> Your instructions
An exact copy of all the data is required, with pictures left out.

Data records
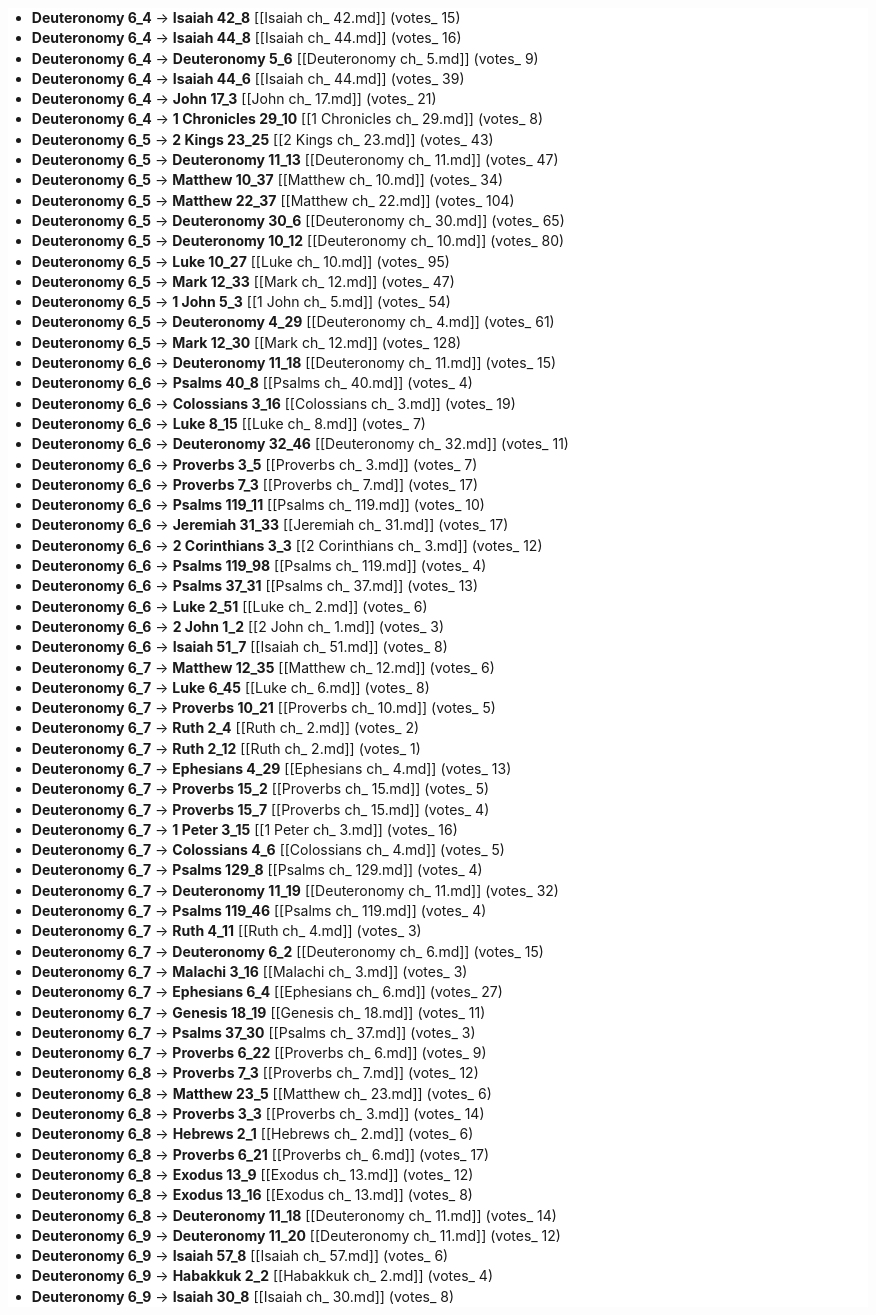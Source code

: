 - **Deuteronomy 6_4** → **Isaiah 42_8** [[Isaiah ch_ 42.md]] (votes_ 15)
- **Deuteronomy 6_4** → **Isaiah 44_8** [[Isaiah ch_ 44.md]] (votes_ 16)
- **Deuteronomy 6_4** → **Deuteronomy 5_6** [[Deuteronomy ch_ 5.md]] (votes_ 9)
- **Deuteronomy 6_4** → **Isaiah 44_6** [[Isaiah ch_ 44.md]] (votes_ 39)
- **Deuteronomy 6_4** → **John 17_3** [[John ch_ 17.md]] (votes_ 21)
- **Deuteronomy 6_4** → **1 Chronicles 29_10** [[1 Chronicles ch_ 29.md]] (votes_ 8)
- **Deuteronomy 6_5** → **2 Kings 23_25** [[2 Kings ch_ 23.md]] (votes_ 43)
- **Deuteronomy 6_5** → **Deuteronomy 11_13** [[Deuteronomy ch_ 11.md]] (votes_ 47)
- **Deuteronomy 6_5** → **Matthew 10_37** [[Matthew ch_ 10.md]] (votes_ 34)
- **Deuteronomy 6_5** → **Matthew 22_37** [[Matthew ch_ 22.md]] (votes_ 104)
- **Deuteronomy 6_5** → **Deuteronomy 30_6** [[Deuteronomy ch_ 30.md]] (votes_ 65)
- **Deuteronomy 6_5** → **Deuteronomy 10_12** [[Deuteronomy ch_ 10.md]] (votes_ 80)
- **Deuteronomy 6_5** → **Luke 10_27** [[Luke ch_ 10.md]] (votes_ 95)
- **Deuteronomy 6_5** → **Mark 12_33** [[Mark ch_ 12.md]] (votes_ 47)
- **Deuteronomy 6_5** → **1 John 5_3** [[1 John ch_ 5.md]] (votes_ 54)
- **Deuteronomy 6_5** → **Deuteronomy 4_29** [[Deuteronomy ch_ 4.md]] (votes_ 61)
- **Deuteronomy 6_5** → **Mark 12_30** [[Mark ch_ 12.md]] (votes_ 128)
- **Deuteronomy 6_6** → **Deuteronomy 11_18** [[Deuteronomy ch_ 11.md]] (votes_ 15)
- **Deuteronomy 6_6** → **Psalms 40_8** [[Psalms ch_ 40.md]] (votes_ 4)
- **Deuteronomy 6_6** → **Colossians 3_16** [[Colossians ch_ 3.md]] (votes_ 19)
- **Deuteronomy 6_6** → **Luke 8_15** [[Luke ch_ 8.md]] (votes_ 7)
- **Deuteronomy 6_6** → **Deuteronomy 32_46** [[Deuteronomy ch_ 32.md]] (votes_ 11)
- **Deuteronomy 6_6** → **Proverbs 3_5** [[Proverbs ch_ 3.md]] (votes_ 7)
- **Deuteronomy 6_6** → **Proverbs 7_3** [[Proverbs ch_ 7.md]] (votes_ 17)
- **Deuteronomy 6_6** → **Psalms 119_11** [[Psalms ch_ 119.md]] (votes_ 10)
- **Deuteronomy 6_6** → **Jeremiah 31_33** [[Jeremiah ch_ 31.md]] (votes_ 17)
- **Deuteronomy 6_6** → **2 Corinthians 3_3** [[2 Corinthians ch_ 3.md]] (votes_ 12)
- **Deuteronomy 6_6** → **Psalms 119_98** [[Psalms ch_ 119.md]] (votes_ 4)
- **Deuteronomy 6_6** → **Psalms 37_31** [[Psalms ch_ 37.md]] (votes_ 13)
- **Deuteronomy 6_6** → **Luke 2_51** [[Luke ch_ 2.md]] (votes_ 6)
- **Deuteronomy 6_6** → **2 John 1_2** [[2 John ch_ 1.md]] (votes_ 3)
- **Deuteronomy 6_6** → **Isaiah 51_7** [[Isaiah ch_ 51.md]] (votes_ 8)
- **Deuteronomy 6_7** → **Matthew 12_35** [[Matthew ch_ 12.md]] (votes_ 6)
- **Deuteronomy 6_7** → **Luke 6_45** [[Luke ch_ 6.md]] (votes_ 8)
- **Deuteronomy 6_7** → **Proverbs 10_21** [[Proverbs ch_ 10.md]] (votes_ 5)
- **Deuteronomy 6_7** → **Ruth 2_4** [[Ruth ch_ 2.md]] (votes_ 2)
- **Deuteronomy 6_7** → **Ruth 2_12** [[Ruth ch_ 2.md]] (votes_ 1)
- **Deuteronomy 6_7** → **Ephesians 4_29** [[Ephesians ch_ 4.md]] (votes_ 13)
- **Deuteronomy 6_7** → **Proverbs 15_2** [[Proverbs ch_ 15.md]] (votes_ 5)
- **Deuteronomy 6_7** → **Proverbs 15_7** [[Proverbs ch_ 15.md]] (votes_ 4)
- **Deuteronomy 6_7** → **1 Peter 3_15** [[1 Peter ch_ 3.md]] (votes_ 16)
- **Deuteronomy 6_7** → **Colossians 4_6** [[Colossians ch_ 4.md]] (votes_ 5)
- **Deuteronomy 6_7** → **Psalms 129_8** [[Psalms ch_ 129.md]] (votes_ 4)
- **Deuteronomy 6_7** → **Deuteronomy 11_19** [[Deuteronomy ch_ 11.md]] (votes_ 32)
- **Deuteronomy 6_7** → **Psalms 119_46** [[Psalms ch_ 119.md]] (votes_ 4)
- **Deuteronomy 6_7** → **Ruth 4_11** [[Ruth ch_ 4.md]] (votes_ 3)
- **Deuteronomy 6_7** → **Deuteronomy 6_2** [[Deuteronomy ch_ 6.md]] (votes_ 15)
- **Deuteronomy 6_7** → **Malachi 3_16** [[Malachi ch_ 3.md]] (votes_ 3)
- **Deuteronomy 6_7** → **Ephesians 6_4** [[Ephesians ch_ 6.md]] (votes_ 27)
- **Deuteronomy 6_7** → **Genesis 18_19** [[Genesis ch_ 18.md]] (votes_ 11)
- **Deuteronomy 6_7** → **Psalms 37_30** [[Psalms ch_ 37.md]] (votes_ 3)
- **Deuteronomy 6_7** → **Proverbs 6_22** [[Proverbs ch_ 6.md]] (votes_ 9)
- **Deuteronomy 6_8** → **Proverbs 7_3** [[Proverbs ch_ 7.md]] (votes_ 12)
- **Deuteronomy 6_8** → **Matthew 23_5** [[Matthew ch_ 23.md]] (votes_ 6)
- **Deuteronomy 6_8** → **Proverbs 3_3** [[Proverbs ch_ 3.md]] (votes_ 14)
- **Deuteronomy 6_8** → **Hebrews 2_1** [[Hebrews ch_ 2.md]] (votes_ 6)
- **Deuteronomy 6_8** → **Proverbs 6_21** [[Proverbs ch_ 6.md]] (votes_ 17)
- **Deuteronomy 6_8** → **Exodus 13_9** [[Exodus ch_ 13.md]] (votes_ 12)
- **Deuteronomy 6_8** → **Exodus 13_16** [[Exodus ch_ 13.md]] (votes_ 8)
- **Deuteronomy 6_8** → **Deuteronomy 11_18** [[Deuteronomy ch_ 11.md]] (votes_ 14)
- **Deuteronomy 6_9** → **Deuteronomy 11_20** [[Deuteronomy ch_ 11.md]] (votes_ 12)
- **Deuteronomy 6_9** → **Isaiah 57_8** [[Isaiah ch_ 57.md]] (votes_ 6)
- **Deuteronomy 6_9** → **Habakkuk 2_2** [[Habakkuk ch_ 2.md]] (votes_ 4)
- **Deuteronomy 6_9** → **Isaiah 30_8** [[Isaiah ch_ 30.md]] (votes_ 8)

> Answer section
Source code

: - **Deuteronomy 6_4** → **Isaiah 42_8** [[Isaiah ch_ 42.md]] (votes_ 15)
- **Deuteronomy 6_4** → **Isaiah 44_8** [[Isaiah ch_ 44.md]] (votes_ 16)
- **Deuteronomy 6_4** → **Deuteronomy 5_6** [[Deuteronomy ch_ 5.md]] (votes_ 9)
- **Deuteronomy 6_4** → **Isaiah 44_6** [[Isaiah ch_ 44.md]] (votes_ 39)
- **Deuteronomy 6_4** → **John 17_3** [[John ch_ 17.md]] (votes_ 21)
- **Deuteronomy 6_4** → **1 Chronicles 29_10** [[1 Chronicles ch_ 29.md]] (votes_ 8)
- **Deuteronomy 6_5** → **2 Kings 23_25** [[2 Kings ch_ 23.md]] (votes_ 43)
- **Deuteronomy 6_5** → **Deuteronomy 11_13** [[Deuteronomy ch_ 11.md]] (votes_ 47)
- **Deuteronomy 6_5** → **Matthew 10_37** [[Matthew ch_ 10.md]] (votes_ 34)
- **Deuteronomy 6_5** → **Matthew 22_37** [[Matthew ch_ 22.md]] (votes_ 104)
- **Deuteronomy 6_5** → **Deuteronomy 30_6** [[Deuteronomy ch_ 30.md]] (votes_ 65)
- **Deuteronomy 6_5** → **Deuteronomy 10_12** [[Deuteronomy ch_ 10.md]] (votes_ 80)
- **Deuteronomy 6_5** → **Luke 10_27** [[Luke ch_ 10.md]] (votes_ 95)
- **Deuteronomy 6_5** → **Mark 12_33** [[Mark ch_ 12.md]] (votes_ 47)
- **Deuteronomy 6_5** → **1 John 5_3** [[1 John ch_ 5.md]] (votes_ 54)
- **Deuteronomy 6_5** → **Deuteronomy 4_29** [[Deuteronomy ch_ 4.md]] (votes_ 61)
- **Deuteronomy 6_5** → **Mark 12_30** [[Mark ch_ 12.md]] (votes_ 128)
- **Deuteronomy 6_6** → **Deuteronomy 11_18** [[Deuteronomy ch_ 11.md]] (votes_ 15)
- **Deuteronomy 6_6** → **Psalms 40_8** [[Psalms ch_ 40.md]] (votes_ 4)
- **Deuteronomy 6_6** → **Colossians 3_16** [[Colossians ch_ 3.md]] (votes_ 19)
- **Deuteronomy 6_6** → **Luke 8_15** [[Luke ch_ 8.md]] (votes_ 7)
- **Deuteronomy 6_6** → **Deuteronomy 32_46** [[Deuteronomy ch_ 32.md]] (votes_ 11)
- **Deuteronomy 6_6** → **Proverbs 3_5** [[Proverbs ch_ 3.md]] (votes_ 7)
- **Deuteronomy 6_6** → **Proverbs 7_3** [[Proverbs ch_ 7.md]] (votes_ 17)
- **Deuteronomy 6_6** → **Psalms 119_11** [[Psalms ch_ 119.md]] (votes_ 10)
- **Deuteronomy 6_6** → **Jeremiah 31_33** [[Jeremiah ch_ 31.md]] (votes_ 17)
- **Deuteronomy 6_6** → **2 Corinthians 3_3** [[2 Corinthians ch_ 3.md]] (votes_ 12)
- **Deuteronomy 6_6** → **Psalms 119_98** [[Psalms ch_ 119.md]] (votes_ 4)
- **Deuteronomy 6_6** → **Psalms 37_31** [[Psalms ch_ 37.md]] (votes_ 13)
- **Deuteronomy 6_6** → **Luke 2_51** [[Luke ch_ 2.md]] (votes_ 6)
- **Deuteronomy 6_6** → **2 John 1_2** [[2 John ch_ 1.md]] (votes_ 3)
- **Deuteronomy 6_6** → **Isaiah 51_7** [[Isaiah ch_ 51.md]] (votes_ 8)
- **Deuteronomy 6_7** → **Matthew 12_35** [[Matthew ch_ 12.md]] (votes_ 6)
- **Deuteronomy 6_7** → **Luke 6_45** [[Luke ch_ 6.md]] (votes_ 8)
- **Deuteronomy 6_7** → **Proverbs 10_21** [[Proverbs ch_ 10.md]] (votes_ 5)
- **Deuteronomy 6_7** → **Ruth 2_4** [[Ruth ch_ 2.md]] (votes_ 2)
- **Deuteronomy 6_7** → **Ruth 2_12** [[Ruth ch_ 2.md]] (votes_ 1)
- **Deuteronomy 6_7** → **Ephesians 4_29** [[Ephesians ch_ 4.md]] (votes_ 13)
- **Deuteronomy 6_7** → **Proverbs 15_2** [[Proverbs ch_ 15.md]] (votes_ 5)
- **Deuteronomy 6_7** → **Proverbs 15_7** [[Proverbs ch_ 15.md]] (votes_ 4)
- **Deuteronomy 6_7** → **1 Peter 3_15** [[1 Peter ch_ 3.md]] (votes_ 16)
- **Deuteronomy 6_7** → **Colossians 4_6** [[Colossians ch_ 4.md]] (votes_ 5)
- **Deuteronomy 6_7** → **Psalms 129_8** [[Psalms ch_ 129.md]] (votes_ 4)
- **Deuteronomy 6_7** → **Deuteronomy 11_19** [[Deuteronomy ch_ 11.md]] (votes_ 32)
- **Deuteronomy 6_7** → **Psalms 119_46** [[Psalms ch_ 119.md]] (votes_ 4)
- **Deuteronomy 6_7** → **Ruth 4_11** [[Ruth ch_ 4.md]] (votes_ 3)
- **Deuteronomy 6_7** → **Deuteronomy 6_2** [[Deuteronomy ch_ 6.md]] (votes_ 15)
- **Deuteronomy 6_7** → **Malachi 3_16** [[Malachi ch_ 3.md]] (votes_ 3)
- **Deuteronomy 6_7** → **Ephesians 6_4** [[Ephesians ch_ 6.md]] (votes_ 27)
- **Deuteronomy 6_7** → **Genesis 18_19** [[Genesis ch_ 18.md]] (votes_ 11)
- **Deuteronomy 6_7** → **Psalms 37_30** [[Psalms ch_ 37.md]] (votes_ 3)
- **Deuteronomy 6_7** → **Proverbs 6_22** [[Proverbs ch_ 6.md]] (votes_ 9)
- **Deuteronomy 6_8** → **Proverbs 7_3** [[Proverbs ch_ 7.md]] (votes_ 12)
- **Deuteronomy 6_8** → **Matthew 23_5** [[Matthew ch_ 23.md]] (votes_ 6)
- **Deuteronomy 6_8** → **Proverbs 3_3** [[Proverbs ch_ 3.md]] (votes_ 14)
- **Deuteronomy 6_8** → **Hebrews 2_1** [[Hebrews ch_ 2.md]] (votes_ 6)
- **Deuteronomy 6_8** → **Proverbs 6_21** [[Proverbs ch_ 6.md]] (votes_ 17)
- **Deuteronomy 6_8** → **Exodus 13_9** [[Exodus ch_ 13.md]] (votes_ 12)
- **Deuteronomy 6_8** → **Exodus 13_16** [[Exodus ch_ 13.md]] (votes_ 8)
- **Deuteronomy 6_8** → **Deuteronomy 11_18** [[Deuteronomy ch_ 11.md]] (votes_ 14)
- **Deuteronomy 6_9** → **Deuteronomy 11_20** [[Deuteronomy ch_ 11.md]] (votes_ 12)
- **Deuteronomy 6_9** → **Isaiah 57_8** [[Isaiah ch_ 57.md]] (votes_ 6)
- **Deuteronomy 6_9** → **Habakkuk 2_2** [[Habakkuk ch_ 2.md]] (votes_ 4)
- **Deuteronomy 6_9** → **Isaiah 30_8** [[Isaiah ch_ 30.md]] (votes_ 8)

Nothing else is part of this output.